Gli è stata dedicata una partecipata fiaccolata partita dall'abitazione della famiglia

La fiaccolata è partita dalla casa del giovane compianto ed è arrivata al cimitero

La fiaccolata è partita dalla casa del giovane compianto ed è arrivata al cimitero

Brembio (Lodi),12 marzo 2024 – Folla e commozione, a Brembio, per la fiaccolata in ricordo del giovane compianto volontario di protezione civile Riccardo Corsini, morto a marzo dello scorso anno a 23 anni. Le lucine e le lanterne luminose volate in cielo sono state il saluto di chi gli ha voluto bene, o semplicemente, visto l’impegno profuso in protezione civile, lo ha stimato per la sua inesauribile buona volontà.

Il ritrovo è stato ieri alle 20, in via Della Chiesa 45, indirizzo dell’abitazione del giovane. Via da dove il corteo ha proseguito fino al parcheggio del cimitero. A chi partecipava è stato chiesto di procurarsi una candela, un palloncino o una lanterna da far volare. E poi tutti, a partire dalla sindaca Oriana Ghidotti, dagli assessori, dai volontari di protezione civile, con il funzionario Mara Caprio e dai cittadini, sono rimasti con gli occhi tra le nuvole per salutare il loro Riccardo. C’erano anche bambini.

La fiaccolata è stata organizzata dai colleghi di lavoro della DHL, dove lavorava Riccardo.
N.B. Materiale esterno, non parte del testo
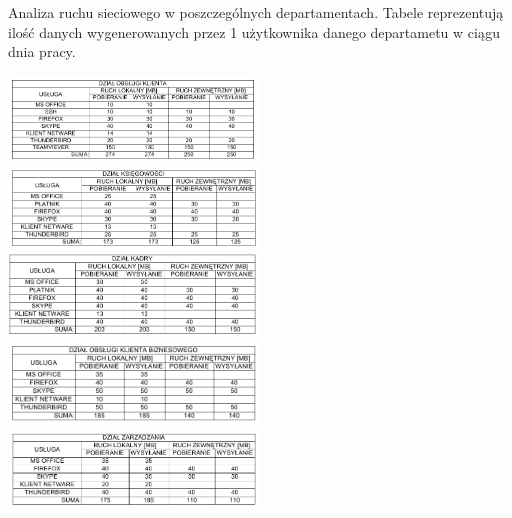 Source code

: \documentclass{report}
\begin{document}
\begin{table}[H]

\centering
\caption{Analiza ruchu sieciowego w poszczególnych departamentach.
Tabele reprezentują ilość danych wygenerowanych przez 1 użytkownika danego departametu w ciągu dnia pracy. \label{tab:analiza dzialy}}

\includegraphics[width=0.5\textwidth]{./obrazki/ruch_tabele/d_ok.png}
\includegraphics[width=0.5\textwidth]{./obrazki/ruch_tabele/d_k.png}
\includegraphics[width=0.5\textwidth]{./obrazki/ruch_tabele/d_kad.png}
\includegraphics[width=0.5\textwidth]{./obrazki/ruch_tabele/d_b.png}
\includegraphics[width=0.5\textwidth]{./obrazki/ruch_tabele/d_m.png}   

\end{table}
\end{document}
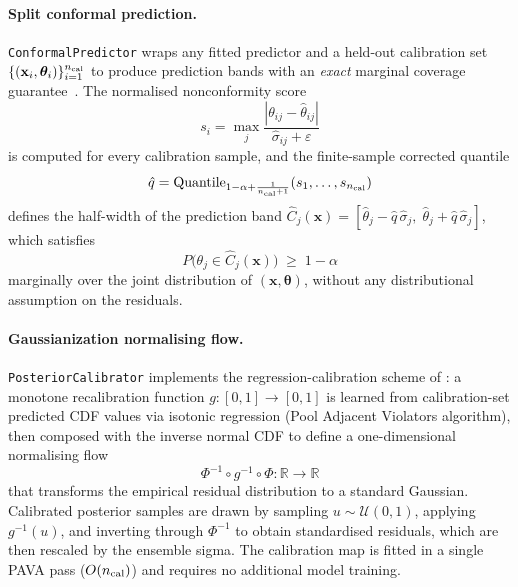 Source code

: \documentclass[review,12pt]{elsarticle}
\begin{document}
\paragraph{Split conformal prediction.}
\texttt{ConformalPredictor} wraps any fitted predictor and a held-out
calibration set $\{(\mathbf{x}_i, \boldsymbol{\theta}_i)\}_{i=1}^{n_{\rm cal}}$
to produce prediction bands with an \emph{exact} marginal coverage
guarantee~\citep{Vovk2005,Angelopoulos2023}.
The normalised nonconformity score
\begin{equation}
  s_i = \max_j
    \frac{|{\theta}_{ij} - \hat\theta_{ij}|}{\hat\sigma_{ij} + \varepsilon}
  \label{eq:nonconformity}
\end{equation}
is computed for every calibration sample, and the finite-sample corrected
quantile
\begin{equation}
  \hat{q} = \mathrm{Quantile}_{1-\alpha + \frac{1}{n_{\rm cal}+1}}
             (s_1,\ldots,s_{n_{\rm cal}})
  \label{eq:confquantile}
\end{equation}
defines the half-width of the prediction band
$\hat{C}_j(\mathbf{x}) = [\hat\theta_j - \hat{q}\,\hat\sigma_j,\;
  \hat\theta_j + \hat{q}\,\hat\sigma_j]$, which satisfies
\begin{equation}
  P\!\bigl(\theta_j \in \hat{C}_j(\mathbf{x})\bigr) \;\ge\; 1-\alpha
  \label{eq:confcoverage}
\end{equation}
marginally over the joint distribution of $(\mathbf{x},\boldsymbol\theta)$,
without any distributional assumption on the residuals.

\paragraph{Gaussianization normalising flow.}
\texttt{PosteriorCalibrator} implements the regression-calibration scheme
of \citet{Kuleshov2018}: a monotone recalibration function
$g:[0,1]\to[0,1]$ is learned from calibration-set predicted CDF values
via isotonic regression (Pool Adjacent Violators algorithm), then composed
with the inverse normal CDF to define a one-dimensional normalising flow
\begin{equation}
  \Phi^{-1}\circ g^{-1}\circ\Phi:\mathbb{R}\to\mathbb{R}
  \label{eq:gaussflow}
\end{equation}
that transforms the empirical residual distribution to a standard Gaussian.
Calibrated posterior samples are drawn by sampling
$u\sim\mathcal{U}(0,1)$, applying $g^{-1}(u)$, and inverting through
$\Phi^{-1}$ to obtain standardised residuals, which are then rescaled by
the ensemble sigma.
The calibration map is fitted in a single PAVA pass
($O(n_{\rm cal})$) and requires no additional model training.
\end{document}

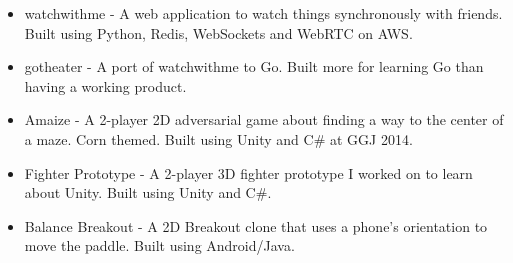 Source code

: \documentclass[a4paper]{article}
\begin{document}
        \begin{multicols}{2}
            \begin{itemize}
                \item watchwithme - A web application to watch things synchronously with friends. Built using Python, Redis, WebSockets and WebRTC on AWS.
                \item gotheater - A port of watchwithme to Go. Built more for learning Go than having a working product. 
                \item Amaize - A 2-player 2D adversarial game about finding a way to the center of a maze. Corn themed. Built using Unity and C\# at GGJ 2014.
                \item Fighter Prototype - A 2-player 3D fighter prototype I worked on to learn about Unity. Built using Unity and C\#.
                \item Balance Breakout - A 2D Breakout clone that uses a phone's orientation to move the paddle. Built using Android/Java.
            \end{itemize}
        \end{multicols}
    \endgroup
\end{document}
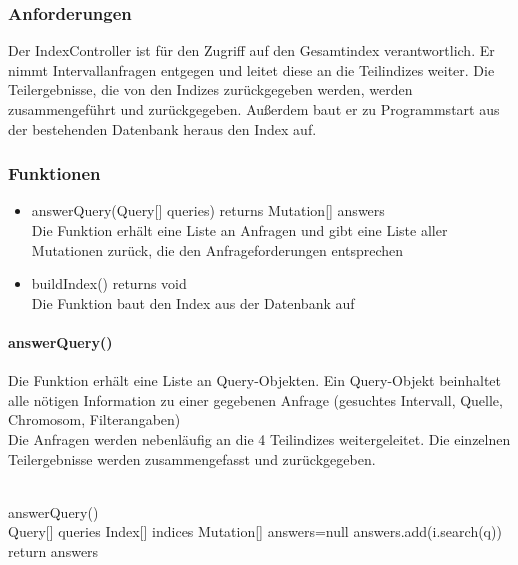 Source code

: \subsubsection{Anforderungen}
Der IndexController ist für den Zugriff auf den Gesamtindex verantwortlich. Er nimmt Intervallanfragen entgegen und leitet diese an die Teilindizes weiter.
Die Teilergebnisse, die von den Indizes zurückgegeben werden, werden zusammengeführt und zurückgegeben.
Außerdem baut er zu Programmstart aus der bestehenden Datenbank heraus den Index auf.
\subsubsection{Funktionen}
\begin{itemize}
\item answerQuery(Query[] queries) returns Mutation[] answers\\
Die Funktion erhält eine Liste an Anfragen und gibt eine Liste aller Mutationen zurück, die den Anfrageforderungen entsprechen
\item buildIndex() returns void\\
Die Funktion baut den Index aus der Datenbank auf
\end{itemize}
\paragraph{answerQuery()}
Die Funktion erhält eine Liste an Query-Objekten. Ein Query-Objekt beinhaltet alle nötigen Information zu einer gegebenen Anfrage (gesuchtes Intervall, Quelle, Chromosom, Filterangaben)\\
Die Anfragen werden nebenläufig an die 4 Teilindizes weitergeleitet. Die einzelnen Teilergebnisse werden zusammengefasst und zurückgegeben.\\
\\
\begin{algorithm}
answerQuery()\\
Query[] queries\;
Index[] indices\;
Mutation[] answers=null\;
{
{answers.add(i.search(q))\;}
}
return answers\;
\end{algorithm}


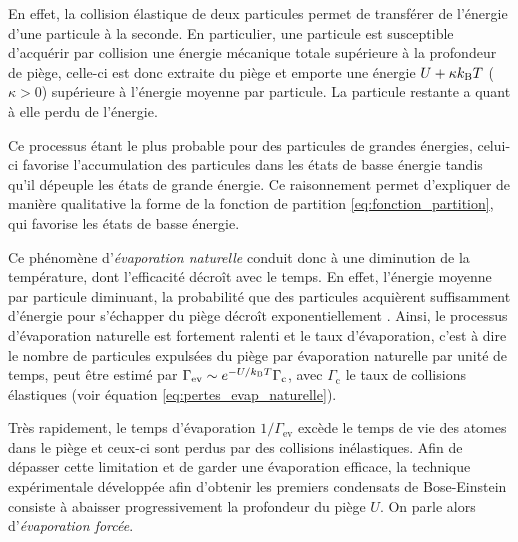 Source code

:En effet, la collision élastique de deux particules permet de transférer de l'énergie d'une particule à la seconde. En particulier, une particule est susceptible d'acquérir par collision une énergie mécanique totale supérieure à la profondeur de piège, celle-ci est donc extraite du piège et emporte une énergie $U+\kappa k_{\mathrm{B}} T$ ($\kappa>0$) supérieure à l'énergie moyenne par particule. La particule restante a quant à elle perdu de l'énergie. 

Ce processus étant le plus probable pour des particules de grandes énergies, celui-ci favorise l'accumulation des particules dans les états de basse énergie tandis qu'il dépeuple les états de grande énergie. Ce raisonnement permet d'expliquer de manière qualitative la forme de la fonction de partition \ref{eq:fonction_partition}, qui favorise les états de basse énergie.

Ce phénomène d'\emph{évaporation naturelle} conduit donc à une diminution de la température, dont l'efficacité décroît avec le temps. En effet, l'énergie moyenne par particule diminuant, la probabilité que des particules acquièrent suffisamment d'énergie pour s'échapper du piège décroît exponentiellement \citep{walraven2010elements}. Ainsi, le processus d'évaporation naturelle est fortement ralenti et le taux d'évaporation, c'est à dire le nombre de particules expulsées du piège par évaporation naturelle par unité de temps, peut être estimé par $\Gamma_{\mathrm{ev}}\sim e^{-U/k_{\mathrm{B}} T} \Gamma_{\mathrm{c}}$, avec $\Gamma_{\mathrm{c}}$ le taux de collisions élastiques (voir équation \ref{eq:pertes_evap_naturelle}).

Très rapidement, le temps d'évaporation $1/\Gamma_{\mathrm{ev}}$ excède le temps de vie des atomes dans le piège et ceux-ci sont perdus par des collisions inélastiques. Afin de dépasser cette limitation et de garder une évaporation efficace, la technique expérimentale développée afin d'obtenir les premiers condensats de Bose-Einstein consiste à abaisser progressivement la profondeur du piège $U$. On parle alors d'\emph{évaporation forcée}.





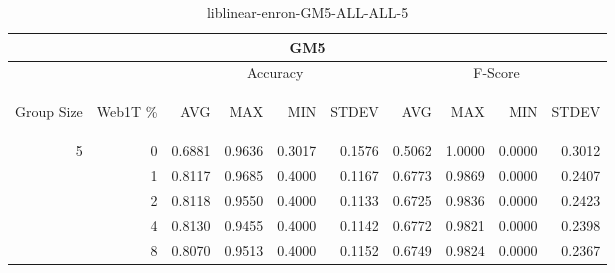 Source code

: \begin{center}
\begin{table}[htbp]
\begin{tabular}{ | r | r | r | r | r | r | r | r | r | r |}
\hline
\multicolumn{10}{|c|}{GM5}\\
\hline
 & & \multicolumn{4}{|c|}{Accuracy} & \multicolumn{4}{|c|}{F-Score}\\ \cline{3-10}
\begin{sideways}Group Size\end{sideways} & \begin{sideways}Web1T \%\end{sideways} & \begin{sideways}AVG\end{sideways} & \begin{sideways}MAX\end{sideways} & \begin{sideways}MIN\end{sideways} & \begin{sideways}STDEV\end{sideways} & \begin{sideways}AVG\end{sideways} & \begin{sideways}MAX\end{sideways} & \begin{sideways}MIN\end{sideways} & \begin{sideways}STDEV\end{sideways}\\
\hline
\multirow{4}{*}{5}
 & 0 & 0.6881 & 0.9636 & 0.3017 & 0.1576 & 0.5062 & 1.0000 & 0.0000 & 0.3012\\ \cline{2-10}
 & 1 & 0.8117 & 0.9685 & 0.4000 & 0.1167 & 0.6773 & 0.9869 & 0.0000 & 0.2407\\ \cline{2-10}
 & 2 & 0.8118 & 0.9550 & 0.4000 & 0.1133 & 0.6725 & 0.9836 & 0.0000 & 0.2423\\ \cline{2-10}
 & 4 & 0.8130 & 0.9455 & 0.4000 & 0.1142 & 0.6772 & 0.9821 & 0.0000 & 0.2398\\ \cline{2-10}
 & 8 & 0.8070 & 0.9513 & 0.4000 & 0.1152 & 0.6749 & 0.9824 & 0.0000 & 0.2367\\ \cline{2-10}
\hline
\end{tabular}
\caption{liblinear-enron-GM5-ALL-ALL-5}
\label{table:liblinear-enron-GM5-ALL-ALL-5}
\end{table}
\end{center}

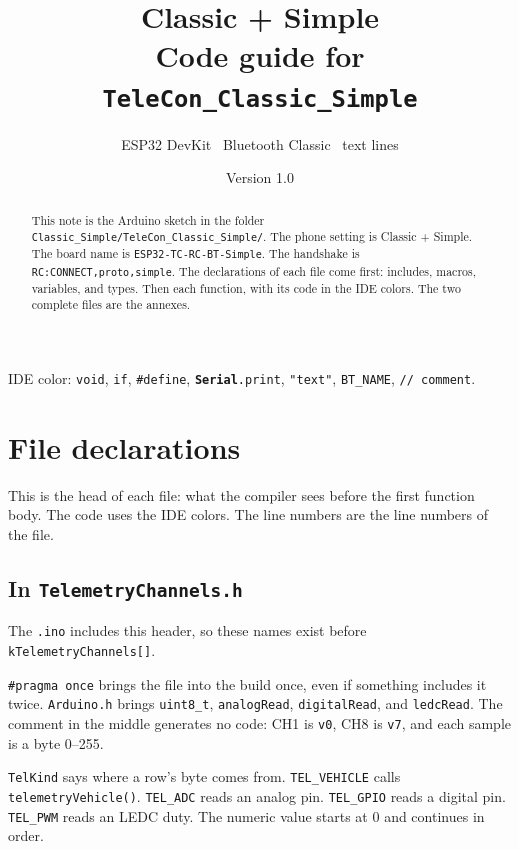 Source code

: \documentclass[11pt,a4paper]{article}
\title{Classic + Simple\\[0.25em]
\large Code guide for \texttt{TeleCon\_Classic\_Simple}}
\author{ESP32 DevKit \textperiodcentered\ Bluetooth Classic \textperiodcentered\ text lines}
\date{Version 1.0 \quad 2026}
\newcommand{\nm}[1]{\textcolor{ArduinoName}{\texttt{#1}}}
\newcommand{\fnm}[1]{\textcolor{ArduinoFunc}{\texttt{#1}}}
\newcommand{\typ}[1]{\textcolor{ArduinoType}{\texttt{#1}}}
\newcommand{\kw}[1]{\textcolor{ArduinoControl}{\texttt{#1}}}
\newcommand{\str}[1]{\textcolor{ArduinoString}{\texttt{#1}}}
\newcommand{\channelfile}{../../../ESP32_noCam/Classic_Simple/TeleCon_Classic_Simple/TelemetryChannels.h}
\newcommand{\hsnippet}[2]{%
  \par\addvspace{1.35em}%
}
\begin{document}
\maketitle

\begin{abstract}
This note is the Arduino sketch in the folder
\texttt{Classic\_Simple/TeleCon\_Classic\_Simple/}.
The phone setting is Classic + Simple. The board name is
\str{ESP32-TC-RC-BT-Simple}. The handshake is
\str{RC:CONNECT,proto,simple}.
The declarations of each file come first: includes, macros,
variables, and types. Then each function, with its code in the IDE
colors.
The two complete files are the annexes.
\end{abstract}

{\sffamily\scriptsize
IDE color:
\textcolor{ArduinoType}{\texttt{void}},
\textcolor{ArduinoControl}{\texttt{if}},
\textcolor{ArduinoControl}{\texttt{\#define}},
\textcolor{ArduinoFunc}{\textbf{\texttt{Serial}}}\textcolor{ArduinoFunc}{\texttt{.print}},
\textcolor{ArduinoString}{\texttt{"text"}},
\textcolor{ArduinoName}{\texttt{BT\_NAME}},
\textcolor{ArduinoComment}{\texttt{// comment}}.}

\tableofcontents
\clearpage

\section{File declarations}
\label{sec:decl}

This is the head of each file: what the compiler sees before the first
function body. The code uses the IDE colors. The line numbers are the
line numbers of the file.

\subsection{In \texttt{TelemetryChannels.h}}

The \texttt{.ino} includes this header, so these names exist before
\nm{kTelemetryChannels[]}.

\hsnippet{1}{15}

\kw{\#pragma once} brings the file into the build once, even if
something includes it twice. \texttt{Arduino.h} brings
\typ{uint8\_t}, \fnm{analogRead}, \fnm{digitalRead}, and
\fnm{ledcRead}. The comment in the middle generates no code: CH1
is \str{v0}, CH8 is \str{v7}, and each sample is a byte 0--255.

\hsnippet{17}{33}

\nm{TelKind} says where a row's byte comes from.
\nm{TEL\_VEHICLE} calls \fnm{telemetryVehicle()}.
\nm{TEL\_ADC} reads an analog pin. \nm{TEL\_GPIO} reads a digital
pin. \nm{TEL\_PWM} reads an LEDC duty. The numeric value starts at
0 and continues in order.
\end{document}
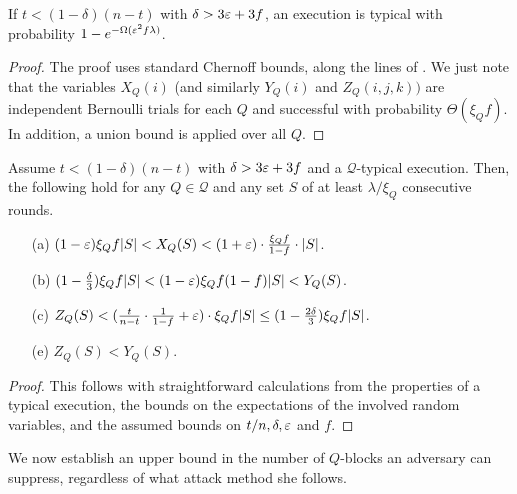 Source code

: \begin{theorem}\label{theorem:alltypical}%
	If $t<(1-\delta)(n-t)$ with $\delta>3\varepsilon+3f$,
	an execution is typical with probability $1-e^{-\Omega(\varepsilon^2f\lambda)}$.
\end{theorem}
\begin{proof}
	The proof uses standard Chernoff bounds, along the lines of \cite{backbone-new}.
	We just note that the variables $X_Q(i)$ (and similarly $Y_Q(i)$ and
	$Z_Q(i,j,k))$ are independent Bernoulli trials for each $Q$ and successful
	with probability $\Theta(\xi_Qf)$. In addition, a union bound is applied
	over all $Q$.
\end{proof}%

\begin{lemma}\label{lemma:typical}%
	Assume $t<(1-\delta)(n-t)$ with $\delta>3\varepsilon+3f$ and a $\mathcal{Q}$-typical
	execution.
	Then, the following hold for any $Q\in\mathcal{Q}$ and any set $S$ of at least
	$\lambda/\xi_Q$ consecutive rounds.
	\begin{itemize}
	\item[(a)]
		$(1-\varepsilon)\xi_Qf|S|<X_Q(S)<(1+\varepsilon)\cdot\frac{\xi_Qf}{1-f}\cdot|S|$.
	\item[(b)]
			$(1-\frac\delta3)\xi_Qf|S|<(1-\varepsilon)\xi_Qf(1-f)|S|<Y_Q(S)$.
	\item[(c)]
		$Z_Q(S)<(\frac t{n-t}\cdot\frac1{1-f}+\varepsilon)\cdot\xi_Qf|S|
			\leq(1-\frac{2\delta}3)\xi_Qf|S|$.
	\item[(e)] $Z_Q(S)<Y_Q(S)$.
	\end{itemize}
\end{lemma}
\begin{proof}
	This follows with straightforward calculations from the properties of
	a typical execution, the bounds
	on the expectations of the involved random variables, and the assumed bounds
	on $t/n,\delta,\varepsilon$ and $f$.
\end{proof}

We now establish an upper bound in the number of
$Q$-blocks an adversary can suppress, regardless of what attack method she
follows.

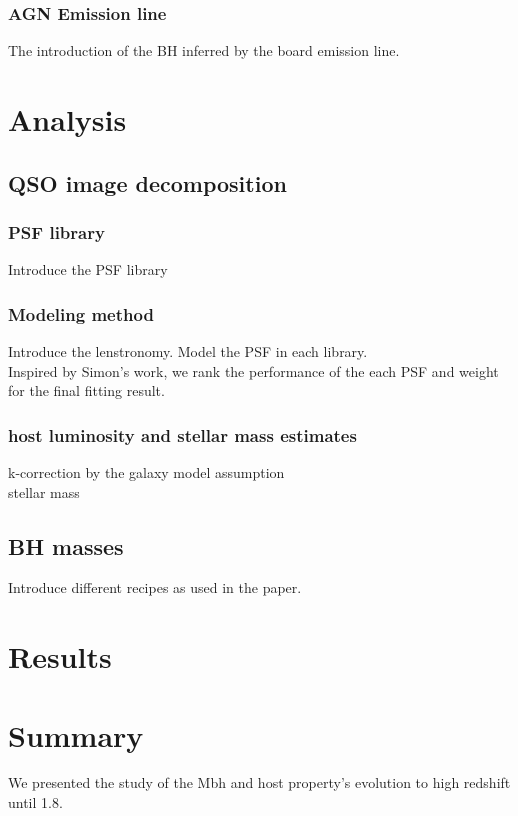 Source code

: \documentclass[apj]{emulateapj}
\begin{document}
\subsubsection{AGN Emission line}
\label{sec:bh_mass}
The introduction of the BH inferred by the board emission line.

\section{Analysis}
\label{sec:Analysis}

\subsection{QSO image decomposition}
\subsubsection{PSF library}	
\label{sec:psf_library}
Introduce the PSF library

\subsubsection{Modeling method}
Introduce the lenstronomy. Model the PSF in each library.\\
Inspired by Simon's work, we rank the performance of the each PSF and weight for the final fitting result. 

\subsubsection{host luminosity and stellar mass estimates}
k-correction by the galaxy model assumption\\
stellar mass \\

\subsection{BH masses}
Introduce different recipes as used in the paper.

\section{Results}
\label{sec:result}


\section{Summary}
\label{sec:sum}
We presented the study of the Mbh and host property's evolution to high redshift until 1.8.
\end{document}
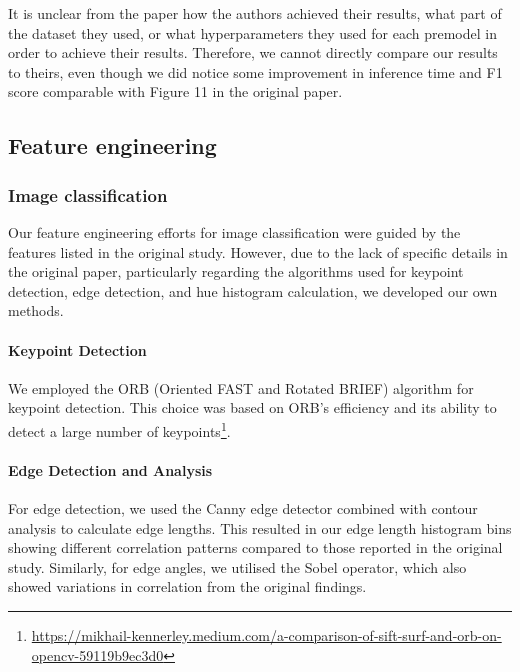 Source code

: It is unclear from the paper how the authors achieved their results, what part of the dataset they used, or what hyperparameters they used for each premodel in order to achieve their results. Therefore, we cannot directly compare our results to theirs, even though we did notice some improvement in inference time and F1 score comparable with Figure 11 in the original paper.




\subsection{Feature engineering}
\subsubsection{Image classification}

Our feature engineering efforts for image classification were guided by the features listed in the original study. However, due to the lack of specific details in the original paper, particularly regarding the algorithms used for keypoint detection, edge detection, and hue histogram calculation, we developed our own methods.

\paragraph{Keypoint Detection}
We employed the ORB (Oriented FAST and Rotated BRIEF) algorithm\supercite{Rublee2011ORBAE} for keypoint detection. This choice was based on ORB's efficiency and its ability to detect a large number of keypoints\footnote{\url{https://mikhail-kennerley.medium.com/a-comparison-of-sift-surf-and-orb-on-opencv-59119b9ec3d0}}.

\paragraph{Edge Detection and Analysis}
For edge detection, we used the Canny edge detector\supercite{canny1986computational} combined with contour analysis to calculate edge lengths. This resulted in our edge length histogram bins showing different correlation patterns compared to those reported in the original study. Similarly, for edge angles, we utilised the Sobel operator\supercite{kanopoulos1988design}, which also showed variations in correlation from the original findings.

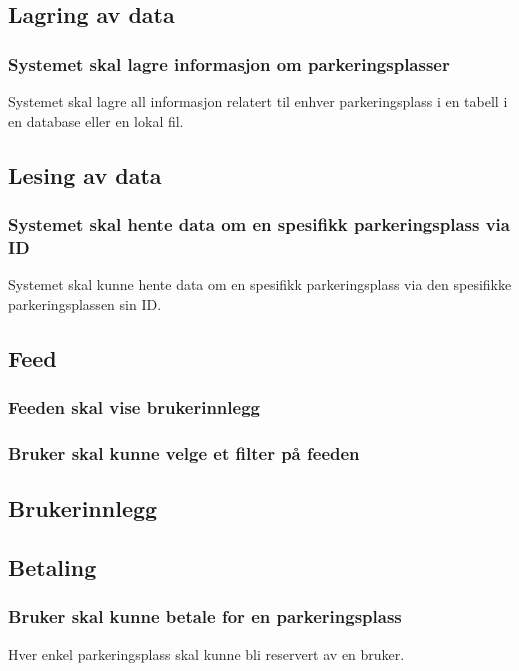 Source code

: \documentclass[12pt]{article}
\begin{document}
\subsection{Lagring av data}

\subsubsection{Systemet skal lagre informasjon om parkeringsplasser}
Systemet skal lagre all informasjon relatert til enhver parkeringsplass i en tabell i en database eller en lokal fil.

\subsection{Lesing av data}

\subsubsection{Systemet skal hente data om en spesifikk parkeringsplass via ID}
Systemet skal kunne hente data om en spesifikk parkeringsplass via den spesifikke parkeringsplassen sin ID.

\subsection{Feed}

\subsubsection{Feeden skal vise brukerinnlegg}

\subsubsection{Bruker skal kunne velge et filter på feeden}

\subsection{Brukerinnlegg}

\subsection{Betaling}

\subsubsection{Bruker skal kunne betale for en parkeringsplass}
Hver enkel parkeringsplass skal kunne bli reservert av en bruker.
\end{document}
E una di questi dipendenti, Ilenia Curti, la collega con cui il ragazzo condivideva il lavoro spalla a spalla, ha raccontato: “Era sempre allegro, pronto a darti una mano, alleviando la fatica giornaliera. Non solo a me, ma anche ai colleghi del reparto. Ne abbiamo sentito molto la mancanza. Ci è mancato come collega, ma anche come persona”.

Una malattia cardiovascolare individuata nei primi mesi di vita non aveva infatti impedito al ragazzo di vivere una vita pressoché normale, come qualsiasi altra persona, coltivando aspirazioni e passioni proprie della gioventù. Ma un impietoso destino ha voluto che un malore, un anno fa, lo strappasse a papà Stefano e mamma Laura, in prima fila, all’evento, tra l’affetto generale dei presenti. Riccardo è stato protagonista anche negli ultimi anni, provati dal Covid, senza mai tirarsi indietro. Uno splendido esempio di dedizione giovanile che la protezione civile di Brembio, così come la comunità intera, non potranno certo dimenticare.